=== Activity ===
Scan the material below and copy every line holding the word "objects".

=== The records ===
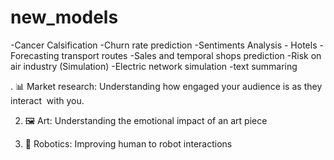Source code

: # new_models
-Cancer Calsification
-Churn rate prediction
-Sentiments Analysis - Hotels
-Forecasting transport routes
-Sales and temporal shops prediction
-Risk on air industry (Simulation)
-Electric network simulation
-text summaring

. 📊 Market research: Understanding how engaged your audience is as they interact 
with you. 

2. 🖼️ Art: Understanding the emotional impact of an art piece

3. 🤖 Robotics: Improving human to robot interactions
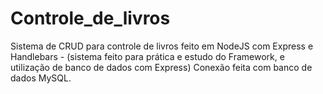 # Controle_de_livros
Sistema de CRUD para controle de livros feito em NodeJS com Express e Handlebars - (sistema feito para prática e estudo do Framework, e utilização de banco de dados com Express)
Conexão feita com banco de dados MySQL.
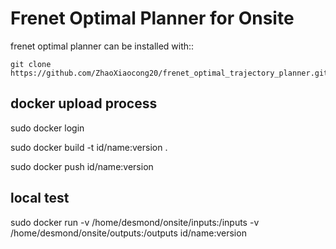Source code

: # Frenet Optimal Planner for Onsite

frenet optimal planner can be installed with::

	git clone https://github.com/ZhaoXiaocong20/frenet_optimal_trajectory_planner.git


## docker upload process
sudo docker login

sudo docker build -t id/name:version .

sudo docker push id/name:version

## local test
sudo docker run -v /home/desmond/onsite/inputs:/inputs -v /home/desmond/onsite/outputs:/outputs id/name:version
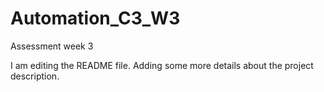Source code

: # Automation_C3_W3
Assessment week 3

I am editing the README file. Adding some more details about the project description.
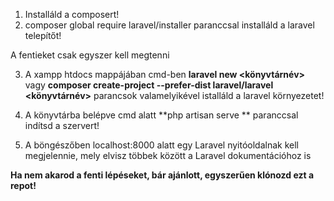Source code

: 1. Installáld a composert!
2. composer global require laravel/installer paranccsal 
installáld a laravel telepítőt!

A fentieket csak egyszer kell megtenni

3. A xampp htdocs mappájában cmd-ben **laravel new <könyvtárnév>** vagy
    **composer create-project --prefer-dist laravel/laravel <könyvtárnév>**
    parancsok valamelyikével istalláld a laravel környezetet!

4. A könyvtárba belépve cmd alatt **php artisan serve ** paranccsal indítsd a szervert!
5. A böngészőben localhost:8000 alatt egy Laravel nyitóoldalnak kell megjelennie, mely elvisz
    többek között a Laravel dokumentációhoz is

**Ha nem akarod a fenti lépéseket, bár ajánlott, egyszerűen klónozd ezt a repot!**
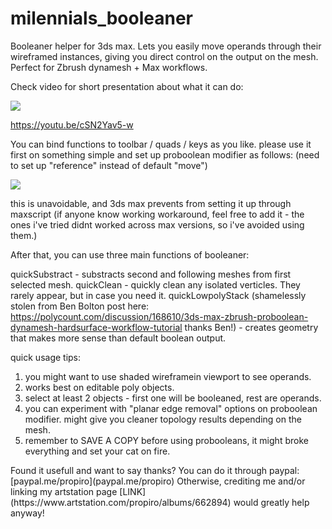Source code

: # milennials_booleaner
Booleaner helper for 3ds max.
Lets you easily move operands through their wireframed instances, giving you direct control on the output on the mesh. Perfect for Zbrush dynamesh + Max workflows.

Check video for short presentation about what it can do:

[![](https://i.imgur.com/3MYJkHt.png)](https://youtu.be/cSN2Yav5-wI)

https://youtu.be/cSN2Yav5-w

You can bind functions to toolbar / quads / keys as you like.
please use it first on something simple and set up proboolean modifier as follows: (need to set up "reference" instead of default "move")

![](https://i.imgur.com/65Lgnpg.png)

this is unavoidable, and 3ds max prevents from setting it up through maxscript (if anyone know working workaround, feel free to add it - the ones i've tried didnt worked across max versions, so i've avoided using them.)

After that, you can use three main functions of booleaner:

quickSubstract - substracts second and following meshes from first selected mesh.
quickClean - quickly clean any isolated verticles. They rarely appear, but in case you need it.
quickLowpolyStack (shamelessly stolen from Ben Bolton post here: https://polycount.com/discussion/168610/3ds-max-zbrush-proboolean-dynamesh-hardsurface-workflow-tutorial thanks Ben!) - creates geometry that makes more sense than default boolean output.

quick usage tips:
1. you might want to use shaded wireframein viewport to see operands.
2. works best on editable poly objects.
3. select at least 2 objects - first one will be booleaned, rest are operands.
4. you can experiment with "planar edge removal" options on proboolean modifier. might give you cleaner topology results depending on the mesh.
5. remember to SAVE A COPY before using probooleans, it might broke everything and set your cat on fire.


<shilling>
Found it usefull and want to say thanks? You can do it through paypal: [paypal.me/propiro](paypal.me/propiro)
Otherwise, crediting me and/or linking my artstation page [LINK](https://www.artstation.com/propiro/albums/662894) would greatly help anyway!
</shilling>

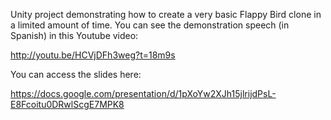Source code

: 
Unity project demonstrating how to create a very basic Flappy Bird clone in a limited amount of time. You can see the demonstration speech (in Spanish) in this Youtube video:

http://youtu.be/HCVjDFh3weg?t=18m9s


You can access the slides here:

https://docs.google.com/presentation/d/1pXoYw2XJh15jlrijdPsL-E8Fcoitu0DRwlScgE7MPK8
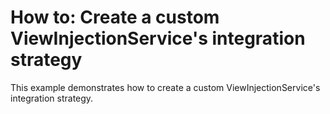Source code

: # How to: Create a custom ViewInjectionService's integration strategy


This example demonstrates how to create a custom ViewInjectionService's integration strategy.

<br/>



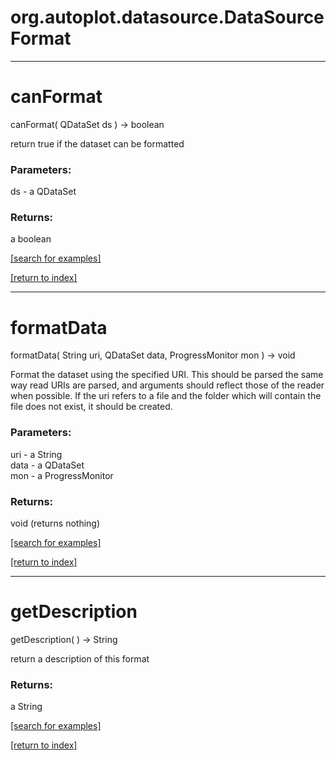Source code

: # org.autoplot.datasource.DataSourceFormat
***
<a name="canFormat"></a>
# canFormat
canFormat( QDataSet ds ) &rarr; boolean

return true if the dataset can be formatted

### Parameters:
ds - a QDataSet

### Returns:
a boolean


<a href="https://github.com/autoplot/dev/search?q=canFormat&unscoped_q=canFormat">[search for examples]</a>

<a href="https://github.com/autoplot/documentation/blob/master/javadoc/index-all.md">[return to index]</a>

***
<a name="formatData"></a>
# formatData
formatData( String uri, QDataSet data, ProgressMonitor mon ) &rarr; void

Format the dataset using the specified URI.  This should be parsed the same way 
 read URIs are parsed, and arguments should reflect those of the reader 
 when possible.  If the uri refers to a file and the folder which will contain
 the file does not exist, it should be created.

### Parameters:
uri - a String
<br>data - a QDataSet
<br>mon - a ProgressMonitor

### Returns:
void (returns nothing)


<a href="https://github.com/autoplot/dev/search?q=formatData&unscoped_q=formatData">[search for examples]</a>

<a href="https://github.com/autoplot/documentation/blob/master/javadoc/index-all.md">[return to index]</a>

***
<a name="getDescription"></a>
# getDescription
getDescription(  ) &rarr; String

return a description of this format

### Returns:
a String


<a href="https://github.com/autoplot/dev/search?q=getDescription&unscoped_q=getDescription">[search for examples]</a>

<a href="https://github.com/autoplot/documentation/blob/master/javadoc/index-all.md">[return to index]</a>

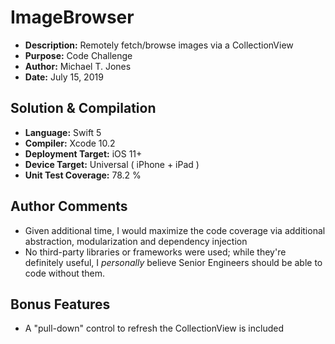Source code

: # ImageBrowser
- **Description:**  Remotely fetch/browse images via a CollectionView
- **Purpose:**  Code Challenge
- **Author:**  Michael T. Jones
- **Date:**  July 15, 2019

## Solution & Compilation
- **Language:**  Swift 5
- **Compiler:**  Xcode 10.2
- **Deployment Target:**  iOS 11+
- **Device Target:**  Universal  ( iPhone + iPad )
- **Unit Test Coverage:**  78.2 %

## Author Comments
- Given additional time, I would maximize the code coverage via additional abstraction, modularization and dependency injection 
- No third-party libraries or frameworks were used; while they're definitely useful, I *personally* believe Senior Engineers should be able to code without them.

## Bonus Features
 - A "pull-down" control to refresh the CollectionView is included
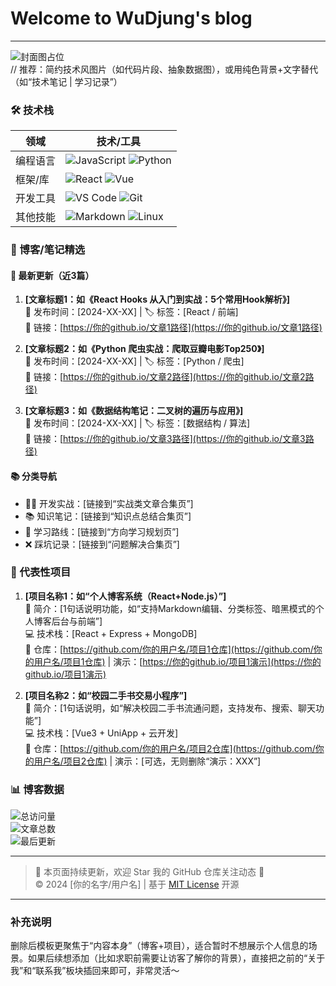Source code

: # Welcome to WuDjung's blog

---

![封面图占位](https://picsum.photos/1200/300)  
// 推荐：简约技术风图片（如代码片段、抽象数据图），或用纯色背景+文字替代（如“技术笔记 | 学习记录”）

### 🛠️ 技术栈

| 领域         | 技术/工具                                                                 |
|--------------|---------------------------------------------------------------------------|
| 编程语言     | ![JavaScript](https://img.shields.io/badge/JavaScript-F7DF1E?logo=javascript&logoColor=black) ![Python](https://img.shields.io/badge/Python-3776AB?logo=python&logoColor=white) |
| 框架/库      | ![React](https://img.shields.io/badge/React-61DAFB?logo=react&logoColor=black) ![Vue](https://img.shields.io/badge/Vue-4FC08D?logo=vue.js&logoColor=white) |
| 开发工具     | ![VS Code](https://img.shields.io/badge/VS%20Code-007ACC?logo=visual-studio-code&logoColor=white) ![Git](https://img.shields.io/badge/Git-F05032?logo=git&logoColor=white) |
| 其他技能     | ![Markdown](https://img.shields.io/badge/Markdown-000000?logo=markdown&logoColor=white) ![Linux](https://img.shields.io/badge/Linux-FCC624?logo=linux&logoColor=black) |


### 📖 博客/笔记精选
#### 🔄 最新更新（近3篇）
1. **[文章标题1：如《React Hooks 从入门到实战：5个常用Hook解析》]**  
   📅 发布时间：[2024-XX-XX] | 🏷️ 标签：[React / 前端]  
   🔗 链接：[https://你的github.io/文章1路径](https://你的github.io/文章1路径)

2. **[文章标题2：如《Python 爬虫实战：爬取豆瓣电影Top250》]**  
   📅 发布时间：[2024-XX-XX] | 🏷️ 标签：[Python / 爬虫]  
   🔗 链接：[https://你的github.io/文章2路径](https://你的github.io/文章2路径)

3. **[文章标题3：如《数据结构笔记：二叉树的遍历与应用》]**  
   📅 发布时间：[2024-XX-XX] | 🏷️ 标签：[数据结构 / 算法]  
   🔗 链接：[https://你的github.io/文章3路径](https://你的github.io/文章3路径)

#### 📚 分类导航
- 🧑‍💻 开发实战：[链接到“实战类文章合集页”]
- 📚 知识笔记：[链接到“知识点总结合集页”]
- 🚀 学习路线：[链接到“方向学习规划页”]
- ❌ 踩坑记录：[链接到“问题解决合集页”]


### 📌 代表性项目
1. **[项目名称1：如“个人博客系统（React+Node.js）”]**  
   📝 简介：[1句话说明功能，如“支持Markdown编辑、分类标签、暗黑模式的个人博客后台与前端”]  
   💻 技术栈：[React + Express + MongoDB]  
   🔗 仓库：[https://github.com/你的用户名/项目1仓库](https://github.com/你的用户名/项目1仓库) | 演示：[https://你的github.io/项目1演示](https://你的github.io/项目1演示)

2. **[项目名称2：如“校园二手书交易小程序”]**  
   📝 简介：[1句话说明，如“解决校园二手书流通问题，支持发布、搜索、聊天功能”]  
   💻 技术栈：[Vue3 + UniApp + 云开发]  
   🔗 仓库：[https://github.com/你的用户名/项目2仓库](https://github.com/你的用户名/项目2仓库) | 演示：[可选，无则删除“演示：XXX”]


### 📊 博客数据
![总访问量](https://visitor-badge.glitch.me/badge?page_id=你的用户名.你的用户名.github.io&left_color=blue&right_color=red)  
![文章总数](https://img.shields.io/badge/文章总数-[X]篇-blue)  
![最后更新](https://img.shields.io/badge/最后更新-[2024-XX-XX]-green)


---

> 📄 本页面持续更新，欢迎 Star 我的 GitHub 仓库关注动态 🌟  
> © 2024 [你的名字/用户名] | 基于 [MIT License](https://opensource.org/licenses/MIT) 开源

---


### 补充说明
删除后模板更聚焦于“内容本身”（博客+项目），适合暂时不想展示个人信息的场景。如果后续想添加（比如求职前需要让访客了解你的背景），直接把之前的“关于我”和“联系我”板块插回来即可，非常灵活～
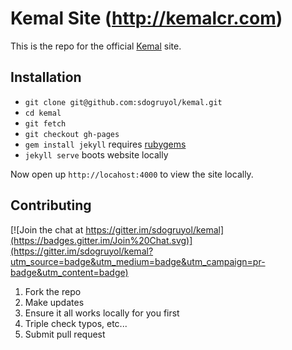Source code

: # Kemal Site (http://kemalcr.com)

This is the repo for the official [Kemal](http://kemalcr.com) site.

## Installation

* `git clone git@github.com:sdogruyol/kemal.git`
* `cd kemal`
* `git fetch`
* `git checkout gh-pages`
* `gem install jekyll` requires [rubygems](http://rubygems.org)
* `jekyll serve` boots website locally

Now open up `http://locahost:4000` to view the site locally.

## Contributing

[![Join the chat at https://gitter.im/sdogruyol/kemal](https://badges.gitter.im/Join%20Chat.svg)](https://gitter.im/sdogruyol/kemal?utm_source=badge&utm_medium=badge&utm_campaign=pr-badge&utm_content=badge)

1. Fork the repo
2. Make updates
3. Ensure it all works locally for you first
4. Triple check typos, etc...
5. Submit pull request
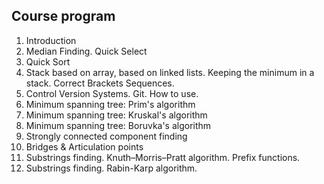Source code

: ## Course program

1. Introduction
2. Median Finding. Quick Select
3. Quick Sort
4. Stack based on array, based on linked lists. Keeping the minimum in a stack. Correct Brackets Sequences.
5. Control Version Systems. Git. How to use. 
6. Minimum spanning tree: Prim's algorithm
7. Minimum spanning tree: Kruskal's algorithm
8. Minimum spanning tree: Boruvka's algorithm
9. Strongly connected component finding 
10. Bridges & Articulation points
11. Substrings finding. Knuth–Morris–Pratt algorithm. Prefix functions.
12. Substrings finding. Rabin-Karp algorithm.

=== Solution ===
2. works best on editable poly objects.
3. select at least 2 objects - first one will be booleaned, rest are operands.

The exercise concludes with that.